Introducing required versioning-related functions as part of this repository sounds like it has the potential to significantly complicate this success story

do you agree that the structure is incomplete? If not, what do you respond to NumPy who, in accordance with the Array API consortium recommendations, added support for DLPack but requested support for readonly and byteorder flags?

This need for versioning was pointed out in #34 which was opened in March 2019, and has been extensively discussed in other issues over the passing years.

[wjakob]

Just to make that clear (it seems there was some misunderstanding). I am definitely not against versioning. However, it would be useful if versioning-related information is appended to data structures so that they are still interpretable by older versions at an ABI level.

Second -- there is a lot of value to having DLPack data structures described as POD/Plain Old Data in a way that is accessible from many different languages without, e.g., having to include this repository or linking to a library. There was some of including C-level functions, for example by @tirthasheshpatel

The idea is to introduce new functions (to_dlpack(DLManagedTensorVersioned *) and from_dlpack(DLManagedTensorVersioned *)) that convert and export the tensor to a DLManagedTensorVersioned *. It's good to have for type safety but otherwise, A1 is simpler.

Maybe this is fine. However, this is a deviation from the current purely POD-style interface where the only kind of function is a function pointer.

Finally, one suggestion that I would also have is that the PR#101 adds some kinds of flags field.

Adding uint8_t readonly; is kind of wasteful (1/8 bits used, and another 3 unused bytes will be added for padding).

Why not add a uint32_t flags value? This could represent readonly status, endianness, and whatever other people will want to add in the future without having to discuss an ABI break every time.

[areusch]

@mattip agreed A3 is kind of magical and that's less desirable than an explicit indication. It seemed like there was an attempt being made to avoid breaking backwards-compatibility by considering the DLTensor fields as sacred and locating new fields elsewhere.

I think there are a few possibilities:

• Two C++ libraries integrating without any Python support: If one library is to return a DLManagedTensor, we either have to signal a version by a) modifying memory outside the bounds of the v1 structure; b) modifying an unused field in the v1 structure; or c) introducing an explicit API which carries the drawbacks @wjakob mentioned (i.e. this is no longer just an in-memory format).
• Consumer has Python support but is integrating with a C++-only producer library: I don't think __dlpack_info__ helps here because it would be the consumer's __dlpack_info__ wrapping the produced DLManagedTensor, right?
• Both consumer and producer have Python support: then I think __dlpack_info__ is a reasonable out-of-band signaling mechanism.

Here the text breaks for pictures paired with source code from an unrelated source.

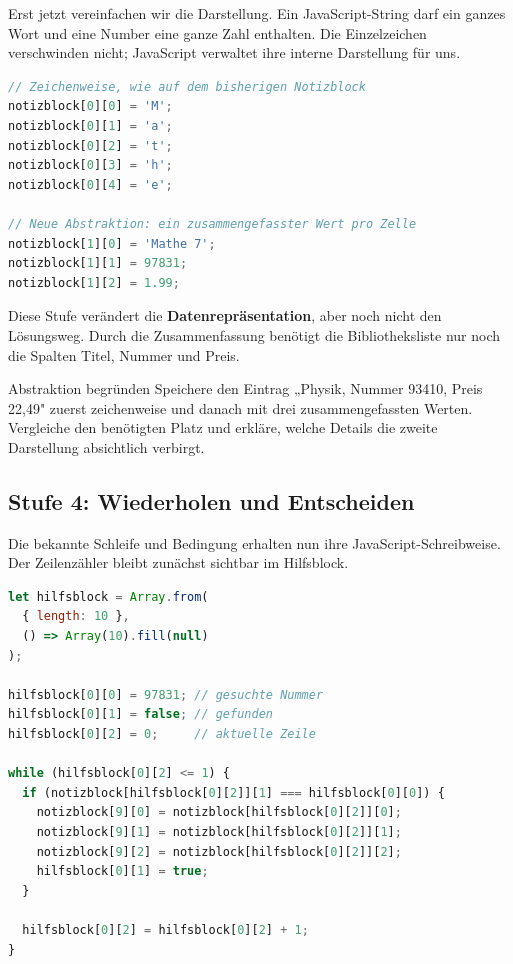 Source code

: \documentclass{article}
\begin{document}
Erst jetzt vereinfachen wir die Darstellung. Ein JavaScript-String darf ein ganzes Wort und eine Number eine ganze Zahl enthalten. Die Einzelzeichen verschwinden nicht; JavaScript verwaltet ihre interne Darstellung für uns.

\begin{lstlisting}[language=JavaScript]
// Zeichenweise, wie auf dem bisherigen Notizblock
notizblock[0][0] = 'M';
notizblock[0][1] = 'a';
notizblock[0][2] = 't';
notizblock[0][3] = 'h';
notizblock[0][4] = 'e';

// Neue Abstraktion: ein zusammengefasster Wert pro Zelle
notizblock[1][0] = 'Mathe 7';
notizblock[1][1] = 97831;
notizblock[1][2] = 1.99;
\end{lstlisting}

Diese Stufe verändert die \textbf{Datenrepräsentation}, aber noch nicht den Lösungsweg. Durch die Zusammenfassung benötigt die Bibliotheksliste nur noch die Spalten Titel, Nummer und Preis.

\begin{uebung}{Abstraktion begründen}
Speichere den Eintrag „Physik, Nummer 93410, Preis 22,49" zuerst zeichenweise und danach mit drei zusammengefassten Werten. Vergleiche den benötigten Platz und erkläre, welche Details die zweite Darstellung absichtlich verbirgt.
\end{uebung}

\subsection{Stufe 4: Wiederholen und Entscheiden}

Die bekannte Schleife und Bedingung erhalten nun ihre JavaScript-Schreibweise. Der Zeilenzähler bleibt zunächst sichtbar im Hilfsblock.

\begin{lstlisting}[language=JavaScript]
let hilfsblock = Array.from(
  { length: 10 },
  () => Array(10).fill(null)
);

hilfsblock[0][0] = 97831; // gesuchte Nummer
hilfsblock[0][1] = false; // gefunden
hilfsblock[0][2] = 0;     // aktuelle Zeile

while (hilfsblock[0][2] <= 1) {
  if (notizblock[hilfsblock[0][2]][1] === hilfsblock[0][0]) {
    notizblock[9][0] = notizblock[hilfsblock[0][2]][0];
    notizblock[9][1] = notizblock[hilfsblock[0][2]][1];
    notizblock[9][2] = notizblock[hilfsblock[0][2]][2];
    hilfsblock[0][1] = true;
  }

  hilfsblock[0][2] = hilfsblock[0][2] + 1;
}
\end{lstlisting}
\end{document}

I should also state that my interest here is purely from POV of having TVM interoperate with other libraries. These possibilities capture the range of situations I could imagine a standard such as this needing to confront.

[tirthasheshpatel]

@wjakob

it would be useful if versioning-related information is appended to data structures so that they are still interpretable by older versions at an ABI level.

Yes, this is exactly what #105 will do (I will update the PR to follow A2).

Second -- there is a lot of value to having DLPack data structures described as POD/Plain Old Data in a way that is accessible from many different languages without, e.g., having to include this repository or linking to a library. There was some of including C-level functions, for example by @tirthasheshpatel

I meant the C/C++ libraries that want to add support for the new ABI will have to create those new functions. DLPack itself won't have any functions and will still remain a POD. So, no linking will be necessary.

Why not add a uint32_t flags value? This could represent readonly status, endianness, and whatever other people will want to add in the future without having to discuss an ABI break every time.

The plan is to batch all the requests like readonly, endianness, alignment, etc in one single ABI break. Althouh, it would be useful to also add some padding for future use.